## ACTIVITY
Keep to one stretch of the data below, the lines from the one with "First make sure" up to and including the one with "# Module 1: Numeric", and return that stretch exactly.

## DATA RECORDS
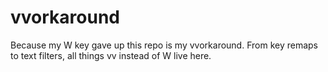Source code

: # vvorkaround
Because my W key gave up this repo is my vvorkaround. From key remaps to text filters, all things vv instead of W live here.
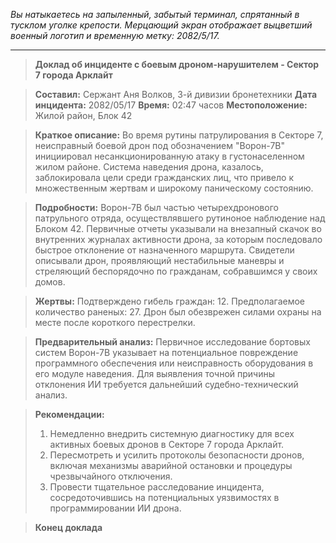_Вы натыкаетесь на запыленный, забытый терминал, спрятанный в тусклом уголке крепости. Мерцающий экран отображает выцветший военный логотип и временную метку: 2082/5/17._

---

> **Доклад об инциденте с боевым дроном-нарушителем - Сектор 7 города Арклайт**

> **Составил:** Сержант Аня Волков, 3-й дивизии бронетехники
> **Дата инцидента:** 2082/05/17
> **Время:** 02:47 часов
> **Местоположение:** Жилой район, Блок 42

> **Краткое описание:** Во время рутины патрулирования в Секторе 7, неисправный боевой дрон под обозначением "Ворон-7В" инициировал несанкционированную атаку в густонаселенном жилом районе. Система наведения дрона, казалось, заблокировала цели среди гражданских лиц, что привело к множественным жертвам и широкому паническому состоянию.

> **Подробности:** Ворон-7В был частью четырехдронового патрульного отряда, осуществлявшего рутиноное наблюдение над Блоком 42. Первичные отчеты указывали на внезапный скачок во внутренних журналах активности дрона, за которым последовало быстрое отклонение от назначенного маршрута. Свидетели описывали дрон, проявляющий нестабильные маневры и стреляющий беспорядочно по гражданам, собравшимся у своих домов.

> **Жертвы:** Подтверждено гибель граждан: 12. Предполагаемое количество раненых: 27. Дрон был обезврежен силами охраны на месте после короткого перестрелки.

> **Предварительный анализ:** Первичное исследование бортовых систем Ворон-7В указывает на потенциальное повреждение программного обеспечения или неисправность оборудования в его модуле наведения. Для выявления точной причины отклонения ИИ требуется дальнейший судебно-технический анализ.

> **Рекомендации:**
>
> 1. Немедленно внедрить системную диагностику для всех активных боевых дронов в Секторе 7 города Арклайт.
> 2. Пересмотреть и усилить протоколы безопасности дронов, включая механизмы аварийной остановки и процедуры чрезвычайного отключения.
> 3. Провести тщательное расследование инцидента, сосредоточившись на потенциальных уязвимостях в программировании ИИ дрона.

> **Конец доклада**
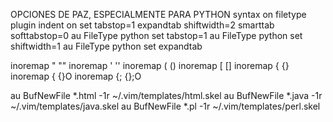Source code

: OPCIONES DE PAZ, ESPECIALMENTE PARA PYTHON
syntax on
filetype plugin indent on
set tabstop=1 expandtab shiftwidth=2 smarttab softtabstop=0 
au FileType python set tabstop=1
au FileType python set shiftwidth=1
au FileType python set expandtab

inoremap " ""<left>
inoremap ' ''<left>
inoremap ( ()<left>
inoremap [ []<left>
inoremap { {}<left>
inoremap {<CR> {<CR>}<ESC>O
inoremap {;<CR> {<CR>};<ESC>O

au BufNewFile *.html -1r ~/.vim/templates/html.skel
au BufNewFile *.java -1r ~/.vim/templates/java.skel
au BufNewFile *.pl -1r ~/.vim/templates/perl.skel



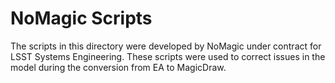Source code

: NoMagic Scripts
===============

The scripts in this directory were developed by NoMagic under contract for LSST Systems Engineering. These scripts were used to correct issues in the model during the conversion from EA to MagicDraw.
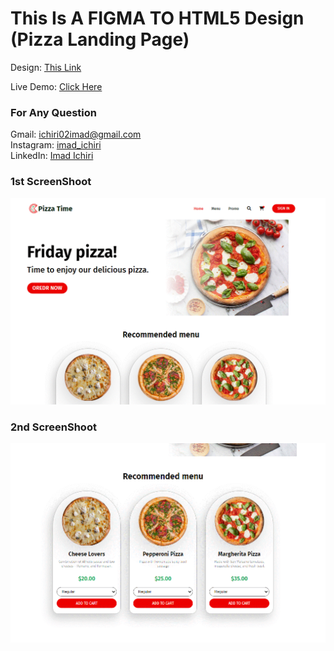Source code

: # This Is A FIGMA TO HTML5 Design (Pizza Landing Page)



Design: <a href='https://www.figma.com/file/s9JsEwUyGGIglpSuMcVNVb/Landing-Page-(Food-and-Beverage)-(Community)?node-id=0%3A1' target='_blank'>This Link</a>

Live Demo: <a href='https://imadichiri.github.io/pizza-time/' target='_blank'>Click Here</a>

### For Any Question

Gmail: ichiri02imad@gmail.com <br />
Instagram: <a href='https://www.instagram.com/imad_ichiri/' target='_blank'>imad_ichiri</a> <br />
LinkedIn: <a href='https://www.linkedin.com/in/imad-ichiri-577a91203' target='_blank'>Imad Ichiri</a> <br />

### 1st ScreenShoot

<img src='images/screen-1.gif'>

### 2nd ScreenShoot

<img src='images/screen-2.gif'>
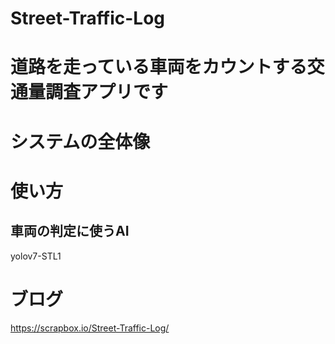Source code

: # Street-Traffic-Log
# 道路を走っている車両をカウントする交通量調査アプリです

# システムの全体像

# 使い方
## 車両の判定に使うAI
yolov7-STL1


# ブログ
https://scrapbox.io/Street-Traffic-Log/
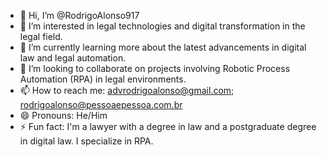 - 👋 Hi, I’m @RodrigoAlonso917
- 👀 I’m interested in legal technologies and digital transformation in the legal field.
- 🌱 I’m currently learning more about the latest advancements in digital law and legal automation.
- 💞️ I’m looking to collaborate on projects involving Robotic Process Automation (RPA) in legal environments.
- 📫 How to reach me: advrodrigoalonso@gmail.com; rodrigoalonso@pessoaepessoa.com.br
- 😄 Pronouns: He/Him
- ⚡ Fun fact: I'm a lawyer with a degree in law and a postgraduate degree in digital law. I specialize in RPA.

<!---
RodrigoAlonso917/RodrigoAlonso917 is a ✨ special ✨ repository because its `README.md` (this file) appears on your GitHub profile.
You can click the Preview link to take a look at your changes.
--->

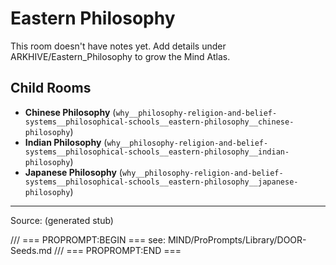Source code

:# Eastern Philosophy

This room doesn't have notes yet. Add details under ARKHIVE/Eastern_Philosophy to grow the Mind Atlas.

## Child Rooms
- **Chinese Philosophy** (`why__philosophy-religion-and-belief-systems__philosophical-schools__eastern-philosophy__chinese-philosophy`)
- **Indian Philosophy** (`why__philosophy-religion-and-belief-systems__philosophical-schools__eastern-philosophy__indian-philosophy`)
- **Japanese Philosophy** (`why__philosophy-religion-and-belief-systems__philosophical-schools__eastern-philosophy__japanese-philosophy`)

---
Source: (generated stub)

/// === PROPROMPT:BEGIN ===
see: MIND/ProPrompts/Library/DOOR-Seeds.md
/// === PROPROMPT:END ===

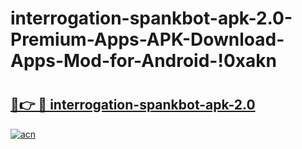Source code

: # interrogation-spankbot-apk-2.0-Premium-Apps-APK-Download-Apps-Mod-for-Android-!0xakn

# <h2><a href="https://79n3o7.esa.edu.pl?title=interrogation-spankbot-apk-2.0&ref=0xakn">🔗👉 🔴 interrogation-spankbot-apk-2.0</a></h2>

[![acn](https://github.com/user-attachments/assets/0f9c940e-d8b0-45ae-aac7-cd30a18b3e1c)](https://79n3o7.esa.edu.pl?title=interrogation-spankbot-apk-2.0&ref=0xakn)


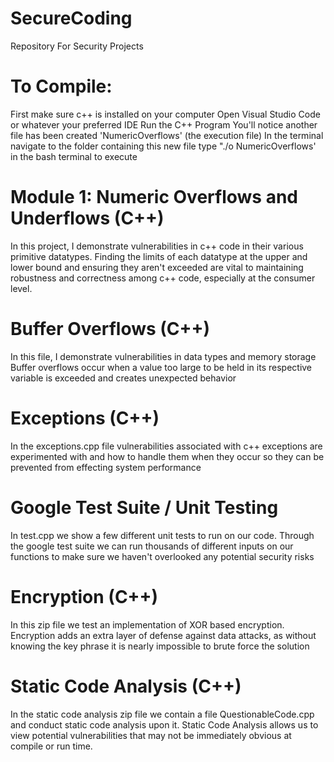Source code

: # SecureCoding
Repository For Security Projects

# To Compile:

First make sure c++ is installed on your computer
Open Visual Studio Code or whatever your preferred IDE
Run the C++ Program
You'll notice another file has been created 'NumericOverflows' (the execution file)
In the terminal navigate to the folder containing this new file
type "./o NumericOverflows' in the bash terminal to execute

# Module 1: Numeric Overflows and Underflows (C++)

In this project, I demonstrate vulnerabilities in c++ code in their various primitive datatypes. 
Finding the limits of each datatype at the upper and lower bound and ensuring they aren't exceeded 
are vital to maintaining robustness and correctness among c++ code, especially at the consumer level.

# Buffer Overflows (C++)

In this file, I demonstrate vulnerabilities in data types and memory storage
Buffer overflows occur when a value too large to be held in its respective variable is exceeded and creates unexpected behavior

# Exceptions (C++)

In the exceptions.cpp file vulnerabilities associated with c++ exceptions are experimented with and how to handle them when they occur so they can be prevented from effecting system performance

# Google Test Suite / Unit Testing

In test.cpp we show a few different unit tests to run on our code. Through the google test suite we can run thousands of different inputs on our functions to make sure we haven't overlooked any potential security risks

# Encryption (C++)

In this zip file we test an implementation of XOR based encryption.
Encryption adds an extra layer of defense against data attacks, as without knowing the key phrase it is nearly impossible to brute force the solution

# Static Code Analysis (C++)

In the static code analysis zip file we contain a file QuestionableCode.cpp and conduct static code analysis upon it. Static Code Analysis allows us to view potential vulnerabilities that may not be immediately obvious at compile or run time.

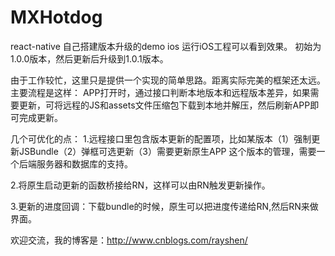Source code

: # MXHotdog
react-native 自己搭建版本升级的demo ios
运行iOS工程可以看到效果。
初始为1.0.0版本，然后更新后升级到1.0.1版本。


由于工作较忙，这里只是提供一个实现的简单思路。距离实际完美的框架还太远。
主要流程是这样：
APP打开时，通过接口判断本地版本和远程版本差异，如果需要更新，可将远程的JS和assets文件压缩包下载到本地并解压，然后刷新APP即可完成更新。

几个可优化的点：
1.远程接口里包含版本更新的配置项，比如某版本（1）强制更新JSBundle（2）弹框可选更新（3）需要更新原生APP
   这个版本的管理，需要一个后端服务器和数据库的支持。
   
2.将原生启动更新的函数桥接给RN，这样可以由RN触发更新操作。

3.更新的进度回调：下载bundle的时候，原生可以把进度传递给RN,然后RN来做界面。


欢迎交流，我的博客是：http://www.cnblogs.com/rayshen/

## EXERCISE SOLUTION
First make sure c++ is installed on your computer
Open Visual Studio Code or whatever your preferred IDE
Run the C++ Program
You'll notice another file has been created 'NumericOverflows' (the execution file)
In the terminal navigate to the folder containing this new file
type "./o NumericOverflows' in the bash terminal to execute

# Module 1: Numeric Overflows and Underflows (C++)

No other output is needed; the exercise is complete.